Pan-African magazine, Ogojiii launches at WEF Africa
This new high-end, print magazine appeals to an intelligent, globally minded Afropolitan and cosmopolitan readership that have the power to contribute to change. It offers cutting-edge perspectives on design, African and global affairs.
It will initially launch in Kenya, Nigeria and South Africa and is published every 42nd day, following the Akan calendar. Ogoji in the Yoruba language means 40 and the two ii are Roman numerals to complete the numbers.
The magazine is design-centric in its approach to reporting and presenting solutions. It recognises that smart design drives shifting trends and changes livelihoods, business and industries. Today, 50% of global output and 75% of global growth streams from emerging economies and new transformative innovation in the South drives growth in the North.

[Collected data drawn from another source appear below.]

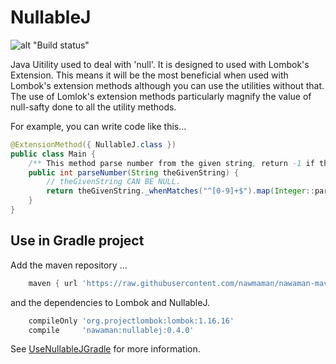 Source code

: # NullableJ

![alt "Build status"](https://travis-ci.org/NawaMan/NullableJ.svg?branch=master)

Java Uitility used to deal with 'null'.
It is designed to used with Lombok's Extension.
This means it will be the most beneficial when used with Lombok's extension methods
  although you can use the utilities without that.
The use of Lomlok's extension methods particularly magnify the value of null-safty done to all the utility methods.

For example, you can write code like this...

```Java
@ExtensionMethod({ NullableJ.class })
public class Main {
	/** This method parse number from the given string, return -1 if the string does not contains a value number or null. */
	public int parseNumber(String theGivenString) {
		// theGivenString CAN BE NULL.
		return theGivenString._whenMatches("^[0-9]+$").map(Integer::parseInt).orElse(-1);	// <-- see '_when(...)'
	}
}
```

## Use in Gradle project

Add the maven repository ...

```Groovy
    maven { url 'https://raw.githubusercontent.com/nawmaman/nawaman-maven-repository/master/' }
```

and the dependencies to Lombok and NullableJ.

```Groovy
    compileOnly 'org.projectlombok:lombok:1.16.16'
    compile     'nawaman:nullablej:0.4.0'
```

See [UseNullableJGradle](https://github.com/NawaMan/UseNullableJGradle) for more information.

This view is shared by the team of African investors, who decided to join the project and help put together an editorial team able to piece together design-centric reporting from across the African continent.
African investors, Scandinavian design
The project is the brainchild of Jens Martin Skibsted, an internationally-acclaimed Danish designer and design philosopher, who, with a team of African investors, decided to create the magazine and put together an editorial team able to piece together design-centric and solution-based reporting from across the African continent.

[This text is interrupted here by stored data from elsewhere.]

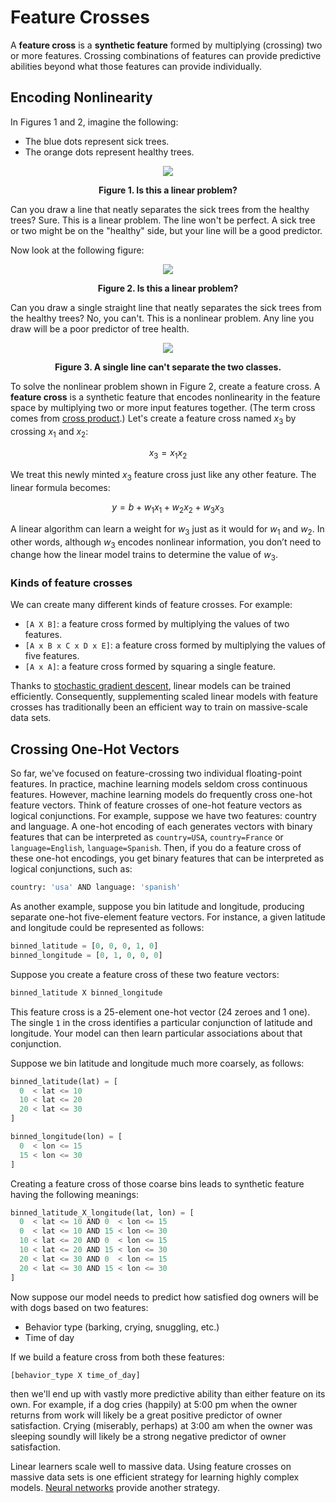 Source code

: # Feature Crosses

A **feature cross** is a **synthetic feature** formed by multiplying (crossing) two or more features. Crossing combinations of features can provide predictive abilities beyond what those features can provide individually.

## Encoding Nonlinearity

In Figures 1 and 2, imagine the following:

* The blue dots represent sick trees.
* The orange dots represent healthy trees.

<div align='center'>
  <img src='https://developers.google.com/machine-learning/crash-course/images/LinearProblem1.png' />

  <strong>Figure 1. Is this a linear problem?</strong>
</div>

Can you draw a line that neatly separates the sick trees from the healthy trees? Sure. This is a linear problem. The line won't be perfect. A sick tree or two might be on the "healthy" side, but your line will be a good predictor.

Now look at the following figure:

<div align='center'>
  <img src='https://developers.google.com/machine-learning/crash-course/images/LinearProblem2.png' />

  <strong>Figure 2. Is this a linear problem?</strong>
</div>

Can you draw a single straight line that neatly separates the sick trees from the healthy trees? No, you can't. This is a nonlinear problem. Any line you draw will be a poor predictor of tree health.

<div align='center'>
  <img src='https://developers.google.com/machine-learning/crash-course/images/LinearProblemNot.png' />

  <strong>Figure 3. A single line can't separate the two classes.</strong>
</div>

To solve the nonlinear problem shown in Figure 2, create a feature cross. A **feature cross** is a synthetic feature that encodes nonlinearity in the feature space by multiplying two or more input features together. (The term cross comes from [cross product](https://wikipedia.org/wiki/Cross_product).) Let's create a feature cross named $x_{3}$ by crossing $x_{1}$ and $x_{2}$:

$$x_{3}=x_{1}x_{2}$$

We treat this newly minted $x_{3}$ feature cross just like any other feature. The linear formula becomes:

$$y=b+w_{1}x_{1}+w_{2}x_{2}+w_{3}x_{3}$$

A linear algorithm can learn a weight for $w_{3}$ just as it would for $w_{1}$ and $w_{2}$. In other words, although $w_{3}$ encodes nonlinear information, you don’t need to change how the linear model trains to determine the value of $w_{3}$.

### Kinds of feature crosses

We can create many different kinds of feature crosses. For example:

* `[A X B]`: a feature cross formed by multiplying the values of two features.
* `[A x B x C x D x E]`: a feature cross formed by multiplying the values of five features.
* `[A x A]`: a feature cross formed by squaring a single feature.

Thanks to [stochastic gradient descent](https://developers.google.com/machine-learning/crash-course/reducing-loss/stochastic-gradient-descent), linear models can be trained efficiently. Consequently, supplementing scaled linear models with feature crosses has traditionally been an efficient way to train on massive-scale data sets.

## Crossing One-Hot Vectors

So far, we've focused on feature-crossing two individual floating-point features. In practice, machine learning models seldom cross continuous features. However, machine learning models do frequently cross one-hot feature vectors. Think of feature crosses of one-hot feature vectors as logical conjunctions. For example, suppose we have two features: country and language. A one-hot encoding of each generates vectors with binary features that can be interpreted as `country=USA`, `country=France` or `language=English`, `language=Spanish`. Then, if you do a feature cross of these one-hot encodings, you get binary features that can be interpreted as logical conjunctions, such as:

```python
country: 'usa' AND language: 'spanish'
```

As another example, suppose you bin latitude and longitude, producing separate one-hot five-element feature vectors. For instance, a given latitude and longitude could be represented as follows:

```python
binned_latitude = [0, 0, 0, 1, 0]
binned_longitude = [0, 1, 0, 0, 0]
```

Suppose you create a feature cross of these two feature vectors:

```python
binned_latitude X binned_longitude
```

This feature cross is a 25-element one-hot vector (24 zeroes and 1 one). The single `1` in the cross identifies a particular conjunction of latitude and longitude. Your model can then learn particular associations about that conjunction.

Suppose we bin latitude and longitude much more coarsely, as follows:

```python
binned_latitude(lat) = [
  0  < lat <= 10
  10 < lat <= 20
  20 < lat <= 30
]

binned_longitude(lon) = [
  0  < lon <= 15
  15 < lon <= 30
]
```

Creating a feature cross of those coarse bins leads to synthetic feature having the following meanings:

```python
binned_latitude_X_longitude(lat, lon) = [
  0  < lat <= 10 AND 0  < lon <= 15
  0  < lat <= 10 AND 15 < lon <= 30
  10 < lat <= 20 AND 0  < lon <= 15
  10 < lat <= 20 AND 15 < lon <= 30
  20 < lat <= 30 AND 0  < lon <= 15
  20 < lat <= 30 AND 15 < lon <= 30
]
```

Now suppose our model needs to predict how satisfied dog owners will be with dogs based on two features:

* Behavior type (barking, crying, snuggling, etc.)
* Time of day

If we build a feature cross from both these features:

```python
[behavior_type X time_of_day]
```

then we'll end up with vastly more predictive ability than either feature on its own. For example, if a dog cries (happily) at 5:00 pm when the owner returns from work will likely be a great positive predictor of owner satisfaction. Crying (miserably, perhaps) at 3:00 am when the owner was sleeping soundly will likely be a strong negative predictor of owner satisfaction.

Linear learners scale well to massive data. Using feature crosses on massive data sets is one efficient strategy for learning highly complex models. [Neural networks](https://developers.google.com/machine-learning/crash-course/introduction-to-neural-networks) provide another strategy.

"With a population and middle class that will radically increase within the next decades, the African continent is set for a surge in consumerism, fuelled by substantial economic growth," says Skibsted. "This growth will be accompanied by smart, sustainable and frugal design solutions that drive innovation and the future of our planet as such."
"Ogojiii is the magazine that will capture the zest and depth of these drivers of innovation and provide our readership with a platform to enjoy African ingenuity, spur on design-led ideas and acquire new global perspectives."
Edited by Gary Cotterell, the long-time editor of Business Day's Wanted magazine, this Pan-African magazine is run from offices in Nairobi and Johannesburg by a world-class team. These including Zana Woods, the photo editor from Wired magazine in San Francisco; Toby Shapshak, the editor and publisher of Stuff magazine; and Daniel Ford, the launch editor of GQ South Africa. Its business manager is Sally Hudson, who has managed Elle, Elle Decoration, Longevity and Stuff.
"The team and its network of contributors present an alternative view - a clear vision that is contrary to the distorted global take on African affairs," says Cotterell. "We offer ideas and perspectives on this continent on the move and we tell the stories of the individuals at home and abroad who drive Africa forward through design, innovation and sustainability. Africans are makers and doers and have been since mankind first walked erect. And we did that first."